List Permissions by User[dmaap-bc@dmaap-bc.onap.org]
--------------------------------------------------------------------------------
PERM Type                      Instance                       Action
--------------------------------------------------------------------------------
org.onap.dmaap-bc.api.access   *                              read
org.onap.dmaap-bc.certman      local                          request,ignoreIPs,showpass
org.onap.dmaap-dr.feed         *                              *
org.onap.dmaap-dr.sub          *                              *
org.onap.dmaap.mr.access       *                              *
org.onap.dmaap.mr.topic        *                              *
org.onap.dmaap.mr.topic        *                              view
org.onap.dmaap.mr.topicFactory :org.onap.dmaap.mr.topic:org.onap.dmaap.mr create,destroy

dmaap-bc-topic-mgr@dmaap-bc-topic-mgr.onap.org

When UseAAF is set to true then creating topic also will create required perms in AAF. The perms will be created in org.onap.dmaap.mr namespace.
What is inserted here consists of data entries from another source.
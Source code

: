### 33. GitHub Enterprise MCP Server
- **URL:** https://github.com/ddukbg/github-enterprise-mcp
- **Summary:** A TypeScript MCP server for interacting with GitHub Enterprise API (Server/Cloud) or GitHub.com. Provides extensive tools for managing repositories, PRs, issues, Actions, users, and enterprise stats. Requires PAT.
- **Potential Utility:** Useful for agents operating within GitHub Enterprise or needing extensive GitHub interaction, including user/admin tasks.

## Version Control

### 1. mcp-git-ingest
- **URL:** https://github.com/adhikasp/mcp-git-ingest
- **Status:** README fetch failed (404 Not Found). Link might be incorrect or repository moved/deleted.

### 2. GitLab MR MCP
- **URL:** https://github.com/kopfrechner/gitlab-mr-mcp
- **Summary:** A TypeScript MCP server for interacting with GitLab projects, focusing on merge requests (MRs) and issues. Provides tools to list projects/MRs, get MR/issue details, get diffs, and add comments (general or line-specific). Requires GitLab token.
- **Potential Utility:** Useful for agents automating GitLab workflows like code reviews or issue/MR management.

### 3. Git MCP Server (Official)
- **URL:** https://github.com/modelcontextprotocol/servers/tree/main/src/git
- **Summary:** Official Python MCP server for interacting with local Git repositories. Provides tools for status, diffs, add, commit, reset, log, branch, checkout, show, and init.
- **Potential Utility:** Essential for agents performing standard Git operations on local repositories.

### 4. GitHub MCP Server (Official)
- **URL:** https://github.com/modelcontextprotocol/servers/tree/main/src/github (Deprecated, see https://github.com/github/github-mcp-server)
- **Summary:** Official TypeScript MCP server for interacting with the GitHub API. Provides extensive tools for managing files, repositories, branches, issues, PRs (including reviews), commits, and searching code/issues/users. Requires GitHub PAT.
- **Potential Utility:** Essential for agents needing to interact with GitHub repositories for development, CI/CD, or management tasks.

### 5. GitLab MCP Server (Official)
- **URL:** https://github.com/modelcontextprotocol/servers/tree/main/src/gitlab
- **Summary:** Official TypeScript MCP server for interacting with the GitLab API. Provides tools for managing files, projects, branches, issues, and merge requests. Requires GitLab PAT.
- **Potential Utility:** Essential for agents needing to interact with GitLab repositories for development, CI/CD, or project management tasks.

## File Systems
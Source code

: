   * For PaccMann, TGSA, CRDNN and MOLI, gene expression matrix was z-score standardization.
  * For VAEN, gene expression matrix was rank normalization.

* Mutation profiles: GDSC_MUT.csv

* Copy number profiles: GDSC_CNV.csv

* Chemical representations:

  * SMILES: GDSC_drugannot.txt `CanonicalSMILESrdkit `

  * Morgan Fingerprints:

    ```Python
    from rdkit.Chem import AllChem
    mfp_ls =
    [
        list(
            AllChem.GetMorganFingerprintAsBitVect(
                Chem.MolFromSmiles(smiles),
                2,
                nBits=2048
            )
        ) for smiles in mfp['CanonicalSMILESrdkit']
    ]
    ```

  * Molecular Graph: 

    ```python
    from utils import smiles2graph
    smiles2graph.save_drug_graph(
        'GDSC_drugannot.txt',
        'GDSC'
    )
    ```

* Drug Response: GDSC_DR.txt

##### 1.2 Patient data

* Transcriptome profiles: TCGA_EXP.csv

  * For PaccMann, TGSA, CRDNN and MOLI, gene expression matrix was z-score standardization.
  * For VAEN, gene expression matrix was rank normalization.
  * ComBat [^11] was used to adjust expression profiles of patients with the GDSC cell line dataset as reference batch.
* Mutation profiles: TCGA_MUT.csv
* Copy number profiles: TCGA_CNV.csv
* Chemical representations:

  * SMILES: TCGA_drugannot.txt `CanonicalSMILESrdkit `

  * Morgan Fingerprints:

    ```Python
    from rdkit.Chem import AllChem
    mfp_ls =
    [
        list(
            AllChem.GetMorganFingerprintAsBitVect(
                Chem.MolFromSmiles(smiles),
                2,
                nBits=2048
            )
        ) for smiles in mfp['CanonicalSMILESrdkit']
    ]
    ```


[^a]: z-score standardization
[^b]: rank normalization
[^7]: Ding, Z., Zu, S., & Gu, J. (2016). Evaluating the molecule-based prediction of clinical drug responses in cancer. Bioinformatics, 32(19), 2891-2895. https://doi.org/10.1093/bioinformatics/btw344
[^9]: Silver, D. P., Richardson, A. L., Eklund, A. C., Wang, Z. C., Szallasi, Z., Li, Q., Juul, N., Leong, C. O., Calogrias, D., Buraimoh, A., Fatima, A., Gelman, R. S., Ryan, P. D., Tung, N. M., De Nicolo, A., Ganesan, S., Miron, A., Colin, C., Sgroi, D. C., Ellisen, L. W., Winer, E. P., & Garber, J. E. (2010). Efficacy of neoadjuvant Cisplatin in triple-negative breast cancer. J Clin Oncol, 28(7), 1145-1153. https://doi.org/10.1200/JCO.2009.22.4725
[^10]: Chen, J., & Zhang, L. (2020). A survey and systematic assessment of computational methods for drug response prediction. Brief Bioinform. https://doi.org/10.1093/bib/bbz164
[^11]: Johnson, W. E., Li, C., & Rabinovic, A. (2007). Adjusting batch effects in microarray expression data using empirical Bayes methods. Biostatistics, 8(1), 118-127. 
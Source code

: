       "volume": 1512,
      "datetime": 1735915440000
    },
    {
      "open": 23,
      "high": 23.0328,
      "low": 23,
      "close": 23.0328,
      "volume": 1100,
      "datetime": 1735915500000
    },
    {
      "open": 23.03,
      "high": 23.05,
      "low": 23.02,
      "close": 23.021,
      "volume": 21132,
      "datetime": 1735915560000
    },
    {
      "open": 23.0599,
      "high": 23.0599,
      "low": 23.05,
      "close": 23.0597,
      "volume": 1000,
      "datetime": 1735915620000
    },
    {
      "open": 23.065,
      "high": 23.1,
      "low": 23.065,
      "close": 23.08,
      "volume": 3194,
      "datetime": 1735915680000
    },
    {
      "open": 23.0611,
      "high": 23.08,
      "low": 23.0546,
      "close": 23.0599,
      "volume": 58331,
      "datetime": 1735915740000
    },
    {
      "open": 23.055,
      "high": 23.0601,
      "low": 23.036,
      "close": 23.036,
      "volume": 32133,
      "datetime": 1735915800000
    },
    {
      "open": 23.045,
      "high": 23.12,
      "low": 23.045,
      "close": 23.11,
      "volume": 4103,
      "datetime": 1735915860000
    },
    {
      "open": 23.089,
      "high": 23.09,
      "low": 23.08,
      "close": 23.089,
User dmaap-bc-topic-mgr is used in the process of creating such permissions.

Example:
Topic name:

aSimpleTopic

Permissions
org.onap.dmaap.mr.topic|:topic.org.onap.dmaap.mr.aSimpleTopic|pub
org.onap.dmaap.mr.topic|:topic.org.onap.dmaap.mr.aSimpleTopic|sub
org.onap.dmaap.mr.topic|:topic.org.onap.dmaap.mr.aSimpleTopic|view

AAF Permissions

List Permissions by User[dmaap-bc-topic-mgr@dmaap-bc-topic-mgr.onap.org]
---------------------------------------------------------------------------------------
PERM Type                                  Instance                       Action
---------------------------------------------------------------------------------------
org.onap.dmaap-dr.feed                     *                              *
org.onap.dmaap-dr.sub                      *                              *
org.onap.dmaap.mr.PNF_READY.access         *                              *
org.onap.dmaap.mr.PNF_REGISTRATION.access  *                              *
org.onap.dmaap.mr.access                   *                              *
org.onap.dmaap.mr.dgl_ready.access         *                              *
org.onap.dmaap.mr.mirrormaker              *                              admin
org.onap.dmaap.mr.mirrormaker              *                              user
org.onap.dmaap.mr.topic                    *                              view
org.onap.dmaap.mr.topic        :topic.org.onap.dmaap.mr.mirrormakeragent pub
org.onap.dmaap.mr.topic        :topic.org.onap.dmaap.mr.mirrormakeragent sub
org.onap.dmaap.mr.topicFactory :org.onap.dmaap.mr.topic:org.onap.dmaap.mr create
org.onap.dmaap.mr.topicFactory :org.onap.dmaap.mr.topic:org.onap.dmaap.mr destroy

aaf_admin@people.osaaf.org

This user is used in the process of the post-installation during which appropriate namespaces and permissions are created in AAF.